| 
 
  
 
 
 
 
 
 
 |  |                                                                   
	Ekrem Hayri Peker
	
	
	   
	
	
	Çocukluğumuzun, gençliğimizin sihirli dünyaları. 
	Kasabaya gelen flimlerden sonra eğlenebildiğimiz tek dünya. Bizi eğlendirmek 
	için o ışıltılı dünyayı kuranlar sanki başka dünyadan geliyorlardı. Işıl 
	ışıl bu dünyanın ömrü bir haftayla sınırlıydı. 
	     Panayırların bir kaç bin yıllık bir gelenek 
	olduğunu söyleyebiliriz. İlk Çağdan beri süregelen bu gelenek göçebelerin 
	yetiştirdikleri hayvanları satmak için getirdikleri pazaryerlerinde oluşmuş. 
	Hayvanlarını satan göçebelere mal satmak isteyen esnafların kurdukları 
	tezgâhların yanında falcılar, hokkabazlar, cambazlar, dansözler yer almakta 
	gecikmez. Bugünkü fuarların atasıdır panayırlar. İzmir Fuarı’nın ilk adı 
	İzmir Panayırıdır. Panayırlar Balkan ülkelerinde de kurulur. Komşumuz 
	Bulgaristan’ın en meşhur panayırının Plovdiv’de olduğu söylenir. Marmara 
	Bölgesi panayır yönünden zengin bir bölgemizdir. İnegöl, Mustafakemalpaşa, 
	Karacabey, Çan, Gönen, Biga, Keşan, Malkara panayırları benim 
	hatırlayabildiklerim. Mustafakemalpaşa panayırı en meşhurlarıydı. 18. ve 19. 
	yüzyıl seyahatnamelerinden bazılarında Lopodion/Ulaabat ‘da Aziz Mikhael 
	adına kutlanan/düzenlenen panayır anlatılmaktadır. Seyyahlardan C. 

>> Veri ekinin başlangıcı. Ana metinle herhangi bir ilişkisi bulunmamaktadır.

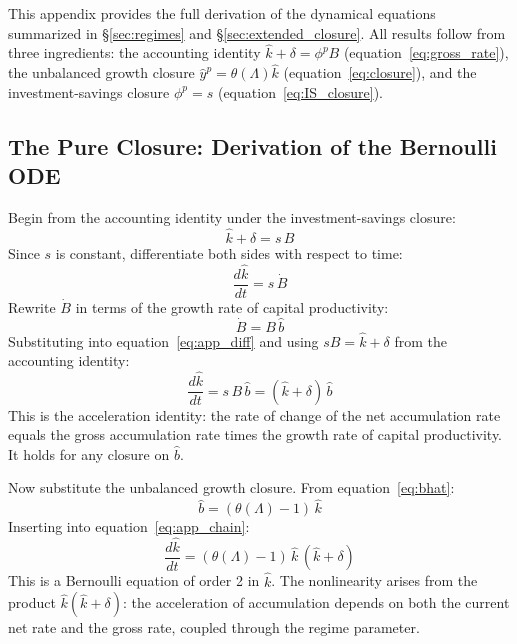 \documentclass[11pt,a4paper]{article}
\begin{document}
This appendix provides the full derivation of the dynamical equations summarized in \S\ref{sec:regimes} and \S\ref{sec:extended_closure}. All results follow from three ingredients: the accounting identity $\hat{k} + \delta = \phi^p B$ (equation~\ref{eq:gross_rate}), the unbalanced growth closure $\hat{y}^p = \theta(\Lambda)\hat{k}$ (equation~\ref{eq:closure}), and the investment-savings closure $\phi^p = s$ (equation~\ref{eq:IS_closure}).


\subsection{The Pure Closure: Derivation of the Bernoulli ODE}
\label{app:bernoulli_derivation}

Begin from the accounting identity under the investment-savings closure:
%
\begin{equation}\label{eq:app_identity}
	\hat{k} + \delta = s \, B
\end{equation}
%
Since $s$ is constant, differentiate both sides with respect to time:
%
\begin{equation}\label{eq:app_diff}
	\frac{d\hat{k}}{dt} = s \, \dot{B}
\end{equation}
%
Rewrite $\dot{B}$ in terms of the growth rate of capital productivity:
%
\begin{equation}\label{eq:app_Bdot}
	\dot{B} = B \, \hat{b}
\end{equation}
%
Substituting into equation~\eqref{eq:app_diff} and using $sB = \hat{k} + \delta$ from the accounting identity:
%
\begin{equation}\label{eq:app_chain}
	\frac{d\hat{k}}{dt} = s \, B \, \hat{b} = (\hat{k} + \delta) \, \hat{b}
\end{equation}
%
This is the acceleration identity: the rate of change of the net accumulation rate equals the gross accumulation rate times the growth rate of capital productivity. It holds for any closure on $\hat{b}$.

Now substitute the unbalanced growth closure. From equation~\eqref{eq:bhat}:
%
\begin{equation}\label{eq:app_bhat}
	\hat{b} = (\theta(\Lambda) - 1) \, \hat{k}
\end{equation}
%
Inserting into equation~\eqref{eq:app_chain}:
%
\begin{equation}\label{eq:app_bernoulli}
	\boxed{\frac{d\hat{k}}{dt} = (\theta(\Lambda) - 1) \, \hat{k} \, (\hat{k} + \delta)}
\end{equation}
%
This is a Bernoulli equation of order 2 in $\hat{k}$. The nonlinearity arises from the product $\hat{k}(\hat{k} + \delta)$: the acceleration of accumulation depends on both the current net rate and the gross rate, coupled through the regime parameter.
\end{document}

	Macfarlane panayırın 1845 yılında yöreye yerleşen Çerkezler tarafından hoş 
	karşılanmadığını yazar. Ulaabat sönükleşince panayırda ortadan kalkar. Bu 
	kadar tarihçe yeter deyip panayırların o sihirli dünyasına geri dönelim. 
	    
	
	
	Panayırların ışıltılı dünyasına ilk adım attığımda 
	9 yaşındaydım. Kardeşim küçük olduğu için ilk panayıra babamla gündüz vakti 
	gittik. Sadece ip salıncakta sallanan ve ağaçtan yaptığımız tahterevalliye 
	binmiş olan benim yaşadığım şaşkınlığı siz tahmin edin. Dönen salıncaklar, 
	atlıkarınca, dönme dolap ve daha niceleri. Ürkerek, başlangıçta babamın 
	elini sıkıca tutan ben kısa zamanda ortama uyum sağladım. Arsızca her 
	oyuncağa binmek istedim. Sonra kısaca dolaştık. Sonraki yıllarda babam, 
	kardeşim ve ben birlikte gitmeye başladık. Biraz daha büyüyünce kardeşimle 
	veya arkadaşlarımla gittik. Tabii ki önce benim için ilginç gelen çadırları 
	ziyaret ederdik, minik gezici hayvanat bahçelerini gezerdik. Çadırlardaki 
	küçük kafeslerde kurt, tilki, domuz, ayı, yılanlar ve bilhassa boa yılanları 
	bulunurdu. Fok balığı gördüğümü de hatırlıyorum. Yıllar sonra Karadeniz’de 
	hayvanat bahçelerine fok temin eden bir avcıyla yapılan bir röportaj 
	okumuştum. Cide yakınlarındaki fok kolonisini nasıl yok ettiğini anlatmıştı 
	Merkezkaç kuvvetini bilmediğimiz için motosikletlerin silindir duvarlarında 
	yaptığı gösteriyi şaşkınlıkla izlerdik. Motosikletler silindirin duvarında 
	düşmeden dolaşırlardı. Hele finalde sürücülerin yüzlerine Türk bayrağı 
	kapatarak motorlarını sürmeleri yok mu, bayılırdık. 
	                     
	 
	 İnsan gücü ile 
	çalışan dönmedolap 
	      
	
	
	Eğlence dışında alışveriş mekânlarıydı panayırlar. 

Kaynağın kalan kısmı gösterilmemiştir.